Cette expression trouve un écho dans le « buen vivir » invoqué récemment par l’Equateur et par plusieurs pays d’Amérique Latine pour inscrire dans leur Constitution un modèle de développement durable et respectueux de la Terre Mère (« Pacha Mama »). Cette prise en compte des interactions entre les hommes et leur milieu intègre une dimension écologique et le souci des générations futures. La notion de « vie bonne » inspirait déjà le philosophe grec Aristote qui reliait l’accomplissement individuel à une éthique de la vertu qui prenait la forme d’un engagement dans la Cité. Chez Aristote, elle s’enracine dans une anthropologie relationnelle qui considère l’être humain comme un animal « politique » qui s’accomplit en relation avec les autres dans la Cité. Chez la philosophe Martha Nussbaum, la notion de « vie bonne » est liée à l’accès à des « capacités » qui conditionne le développement humain, individuel et collectif. L’approche par les capacités part du principe que les dispositifs économiques et sociaux devraient viser à élargir les capacités des personnes – leur liberté de mener une vie et des actions qui aient de la valeur à leurs yeux.

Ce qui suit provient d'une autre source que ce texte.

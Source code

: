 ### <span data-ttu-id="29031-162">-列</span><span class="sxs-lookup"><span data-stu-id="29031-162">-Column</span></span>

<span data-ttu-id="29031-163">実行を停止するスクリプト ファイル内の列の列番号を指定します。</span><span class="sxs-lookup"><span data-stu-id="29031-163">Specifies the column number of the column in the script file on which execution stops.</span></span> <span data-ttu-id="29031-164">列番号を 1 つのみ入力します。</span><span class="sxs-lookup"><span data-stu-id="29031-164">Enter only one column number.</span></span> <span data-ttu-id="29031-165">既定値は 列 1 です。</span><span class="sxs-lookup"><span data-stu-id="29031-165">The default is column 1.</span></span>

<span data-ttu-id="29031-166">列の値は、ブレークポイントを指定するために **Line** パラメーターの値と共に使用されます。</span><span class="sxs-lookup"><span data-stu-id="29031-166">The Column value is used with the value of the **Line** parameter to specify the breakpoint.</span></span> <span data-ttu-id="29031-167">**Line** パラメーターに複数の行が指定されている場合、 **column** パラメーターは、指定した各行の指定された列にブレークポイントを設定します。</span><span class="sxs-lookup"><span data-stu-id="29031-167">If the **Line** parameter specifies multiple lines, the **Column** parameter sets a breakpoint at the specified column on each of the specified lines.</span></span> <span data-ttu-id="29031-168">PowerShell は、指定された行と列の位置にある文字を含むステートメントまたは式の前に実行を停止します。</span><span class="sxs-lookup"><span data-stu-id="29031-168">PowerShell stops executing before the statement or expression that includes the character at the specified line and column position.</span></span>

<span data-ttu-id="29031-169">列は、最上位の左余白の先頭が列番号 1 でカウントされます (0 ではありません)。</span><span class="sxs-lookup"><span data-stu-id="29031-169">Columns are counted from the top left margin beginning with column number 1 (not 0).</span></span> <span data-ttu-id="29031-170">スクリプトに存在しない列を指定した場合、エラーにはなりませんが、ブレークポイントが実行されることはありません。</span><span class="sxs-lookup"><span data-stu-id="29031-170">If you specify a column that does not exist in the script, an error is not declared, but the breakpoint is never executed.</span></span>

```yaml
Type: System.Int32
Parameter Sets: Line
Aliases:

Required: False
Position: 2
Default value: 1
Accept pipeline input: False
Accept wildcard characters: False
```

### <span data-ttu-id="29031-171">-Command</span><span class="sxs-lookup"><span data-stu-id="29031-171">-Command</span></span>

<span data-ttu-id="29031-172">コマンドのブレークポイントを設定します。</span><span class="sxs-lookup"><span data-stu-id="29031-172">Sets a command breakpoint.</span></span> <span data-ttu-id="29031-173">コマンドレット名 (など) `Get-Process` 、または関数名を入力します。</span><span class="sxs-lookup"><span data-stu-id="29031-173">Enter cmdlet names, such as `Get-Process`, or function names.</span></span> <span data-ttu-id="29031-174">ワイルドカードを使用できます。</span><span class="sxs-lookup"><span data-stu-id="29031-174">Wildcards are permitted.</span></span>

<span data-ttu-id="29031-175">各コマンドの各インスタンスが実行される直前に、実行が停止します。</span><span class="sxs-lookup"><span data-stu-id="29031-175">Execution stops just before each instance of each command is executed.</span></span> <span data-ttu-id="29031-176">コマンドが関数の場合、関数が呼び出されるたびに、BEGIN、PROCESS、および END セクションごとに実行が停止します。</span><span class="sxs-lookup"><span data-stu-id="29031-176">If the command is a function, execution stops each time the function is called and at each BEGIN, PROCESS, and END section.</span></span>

Cette expression qui est devenue de plus en plus commune en France[1] est reprise par les acteurs et actrices rencontrés sur le terrain pour décrire le sens de leur action collective, un objectif suffisamment mobilisateur pour inclure tout le monde sous le même mot d’ordre. Facilement déclinable dans différents domaines (bien s’alimenter, bien se loger, bien s’informer, bien se déplacer, …), elle semble suffisamment large pour ne pas s’imposer et être une injonction supplémentaire puisqu’elle laisse ouverte la possibilité à chacun de mettre ce qu’il veut derrière à partir du moment où le résultat lui convient, où il est considéré comme « bien ». Ainsi, si les références à une cosmovision antique ou aux philosophes grecs sont parfois invoquées, elles demeurent culturellement bien éloignées des réalités croisées sur le terrain qui -sans être totalement dépourvue de spiritualité – consistent à résoudre des problèmes concrets quotidiennement par chacun. Elles ont néanmoins en commun une conscience d’un destin collectif, d’un lien aux autres qui détermine les conditions de vie, et d’une possibilité ou capacité de chacun à agir sur celles-ci.

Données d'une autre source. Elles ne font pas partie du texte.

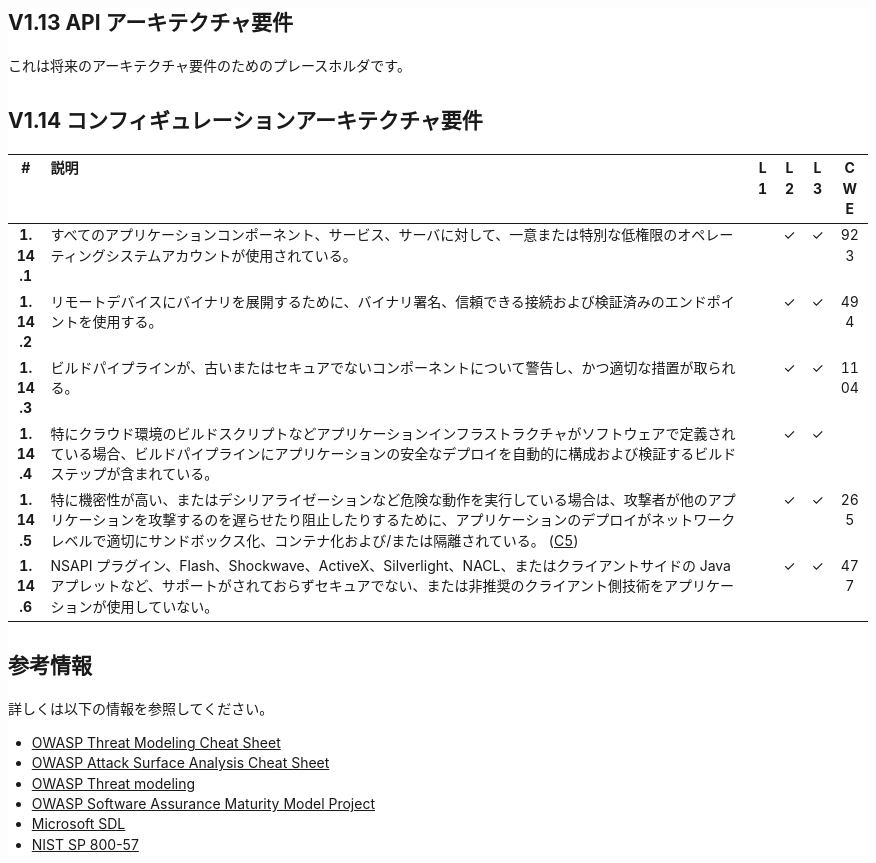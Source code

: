 ## V1.13 API アーキテクチャ要件

これは将来のアーキテクチャ要件のためのプレースホルダです。

## V1.14 コンフィギュレーションアーキテクチャ要件

| # | 説明 | L1 | L2 | L3 | CWE |
| :---: | :--- | :---: | :---:| :---: | :---: |
| **1.14.1** | すべてのアプリケーションコンポーネント、サービス、サーバに対して、一意または特別な低権限のオペレーティングシステムアカウントが使用されている。 | | ✓ | ✓ | 923 |
| **1.14.2** | リモートデバイスにバイナリを展開するために、バイナリ署名、信頼できる接続および検証済みのエンドポイントを使用する。 | | ✓ | ✓ | 494 |
| **1.14.3** | ビルドパイプラインが、古いまたはセキュアでないコンポーネントについて警告し、かつ適切な措置が取られる。 | | ✓ | ✓ | 1104 |
| **1.14.4** | 特にクラウド環境のビルドスクリプトなどアプリケーションインフラストラクチャがソフトウェアで定義されている場合、ビルドパイプラインにアプリケーションの安全なデプロイを自動的に構成および検証するビルドステップが含まれている。 | | ✓ | ✓ | |
| **1.14.5** | 特に機密性が高い、またはデシリアライゼーションなど危険な動作を実行している場合は、攻撃者が他のアプリケーションを攻撃するのを遅らせたり阻止したりするために、アプリケーションのデプロイがネットワークレベルで適切にサンドボックス化、コンテナ化および/または隔離されている。 ([C5](https://owasp.org/www-project-proactive-controls/#div-numbering)) | | ✓ | ✓ | 265 |
| **1.14.6** | NSAPI プラグイン、Flash、Shockwave、ActiveX、Silverlight、NACL、またはクライアントサイドの Java アプレットなど、サポートがされておらずセキュアでない、または非推奨のクライアント側技術をアプリケーションが使用していない。 | | ✓ | ✓ | 477 |

## 参考情報

詳しくは以下の情報を参照してください。

* [OWASP Threat Modeling Cheat Sheet](https://cheatsheetseries.owasp.org/cheatsheets/Threat_Modeling_Cheat_Sheet.html)
* [OWASP Attack Surface Analysis Cheat Sheet](https://cheatsheetseries.owasp.org/cheatsheets/Attack_Surface_Analysis_Cheat_Sheet.html)
* [OWASP Threat modeling](https://owasp.org/www-community/Application_Threat_Modeling)
* [OWASP Software Assurance Maturity Model Project](https://owasp.org/www-project-samm/)
* [Microsoft SDL](https://www.microsoft.com/en-us/sdl/)
* [NIST SP 800-57](https://csrc.nist.gov/publications/detail/sp/800-57-part-1/rev-5/final)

Cette conception substantielle du bien, objectivable et normative, n’est pas évidente à mettre en œuvre avec nos sociétés libérales, par définition pluraliste et soucieuse de préserver les aspirations particulières. Elle ne semble pas non plus compatible avec une conception classique du développement qui fait de l’économie l’alpha et l’oméga de la qualité de vie des habitants d’un territoire. Pourtant, à partir de l’approche des capacités et d’un principe de participation citoyenne, il nous semble intéressant de réinterroger ces notions pour mieux définir les dimensions qui concourent au bien vivre, dans le contexte actuel. C’est donc la dimension ouverte et appelant au débat qui semble intéressante pour renouveler la pensée sur le « développement » ou les « transitions » qui ont été largement définis dans la littérature mais qui semblent moins appropriés par les acteurs de terrain.

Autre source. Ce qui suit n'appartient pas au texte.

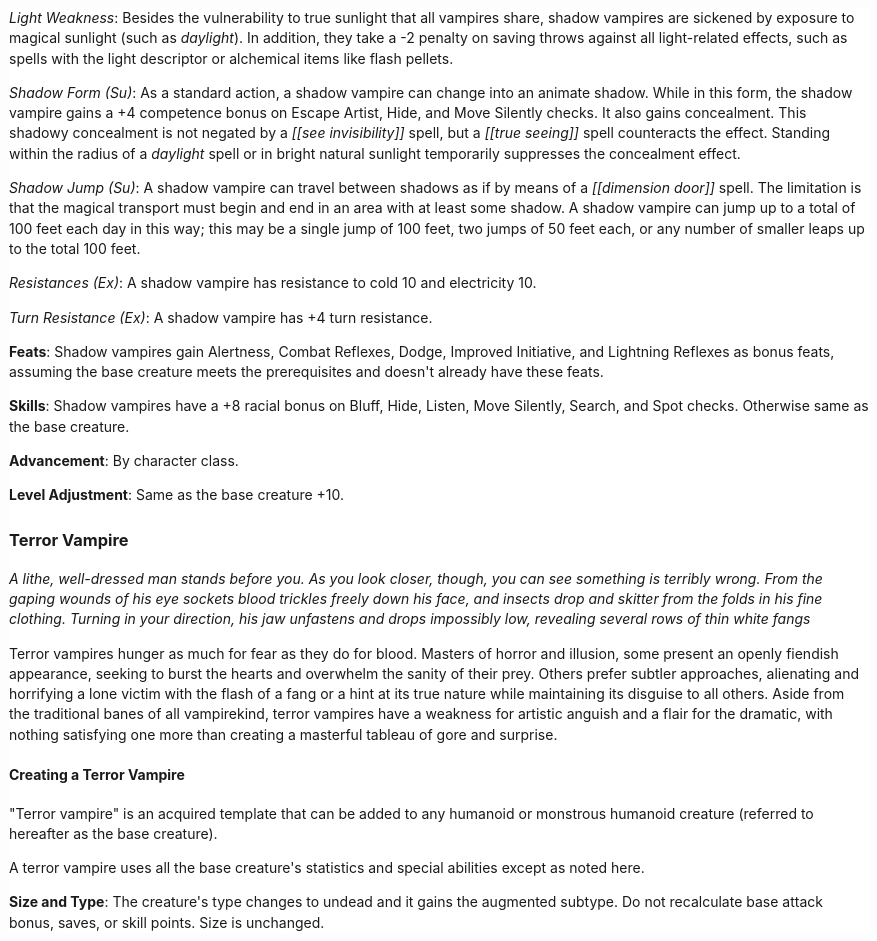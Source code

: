 _Light Weakness_: Besides the vulnerability to true sunlight that all vampires share, shadow vampires are sickened by exposure to magical sunlight (such as _daylight_). In addition, they take a -2 penalty on saving throws against all light-related effects, such as spells with the light descriptor or alchemical items like flash pellets.

_Shadow Form (Su)_: As a standard action, a shadow vampire can change into an animate shadow. While in this form, the shadow vampire gains a +4 competence bonus on Escape Artist, Hide, and Move Silently checks. It also gains concealment. This shadowy concealment is not negated by a _[[see invisibility]]_ spell, but a _[[true seeing]]_ spell counteracts the effect. Standing within the radius of a _daylight_ spell or in bright natural sunlight temporarily suppresses the concealment effect.

_Shadow Jump (Su)_: A shadow vampire can travel between shadows as if by means of a _[[dimension door]]_ spell. The limitation is that the magical transport must begin and end in an area with at least some shadow. A shadow vampire can jump up to a total of 100 feet each day in this way; this may be a single jump of 100 feet, two jumps of 50 feet each, or any number of smaller leaps up to the total 100 feet.

_Resistances (Ex)_: A shadow vampire has resistance to cold 10 and electricity 10.

_Turn Resistance (Ex)_: A shadow vampire has +4 turn resistance.

**Feats**: Shadow vampires gain Alertness, Combat Reflexes, Dodge, Improved Initiative, and Lightning Reflexes as bonus feats, assuming the base creature meets the prerequisites and doesn't already have these feats.

**Skills**: Shadow vampires have a +8 racial bonus on Bluff, Hide, Listen, Move Silently, Search, and Spot checks. Otherwise same as the base creature.

**Advancement**: By character class.

**Level Adjustment**: Same as the base creature +10.


### Terror Vampire

_A lithe, well-dressed man stands before you. As you look closer, though, you can see something is terribly wrong. From the gaping wounds of his eye sockets blood trickles freely down his face, and insects drop and skitter from the folds in his fine clothing. Turning in your direction, his jaw unfastens and drops impossibly low, revealing several rows of thin white fangs_

Terror vampires hunger as much for fear as they do for blood. Masters of horror and illusion, some present an openly fiendish appearance, seeking to burst the hearts and overwhelm the sanity of their prey. Others prefer subtler approaches, alienating and horrifying a lone victim with the flash of a fang or a hint at its true nature while maintaining its disguise to all others. Aside from the traditional banes of all vampirekind, terror vampires have a weakness for artistic anguish and a flair for the dramatic, with nothing satisfying one more than creating a masterful tableau of gore and surprise.

#### Creating a Terror Vampire

"Terror vampire" is an acquired template that can be added to any humanoid or monstrous humanoid creature (referred to hereafter as the base creature).

A terror vampire uses all the base creature's statistics and special abilities except as noted here.

**Size and Type**: The creature's type changes to undead and it gains the augmented subtype. Do not recalculate base attack bonus, saves, or skill points. Size is unchanged.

Le bien-vivre est un concept fédérateur et donc potentiellement mobilisateur : une « cause » susceptible de réintéresser les citoyens à la politique, tout en leur démontrant qu’ils peuvent y trouver des réponses à leurs besoins. Le bien-vivre permet de les interpeller individuellement sur leurs problématiques personnelles et quotidiennes, tout en les incitant à réfléchir à ses déterminants structurels, conjoncturels et donc collectifs. Aussi, chercher à définir les déterminants du bien-vivre parait utile dans la méthode (la controverse territoriale) et dans la construction d’un objectif commun (l’opération de développement territorial) pour construire des projets que les différents acteurs considèrent comme une source d’amélioration de leur bien-vivre. Par le travail de définition puis d’évaluation du bien-vivre, un groupe d’acteurs pourra constituer un référentiel d’action commun qui permettra de suivre l’avancée du projet. Ce processus permet également de s’accorder sur un vocabulaire et au-delà sur des valeurs et des objectifs communs, en amont, pendant et en aval du projet.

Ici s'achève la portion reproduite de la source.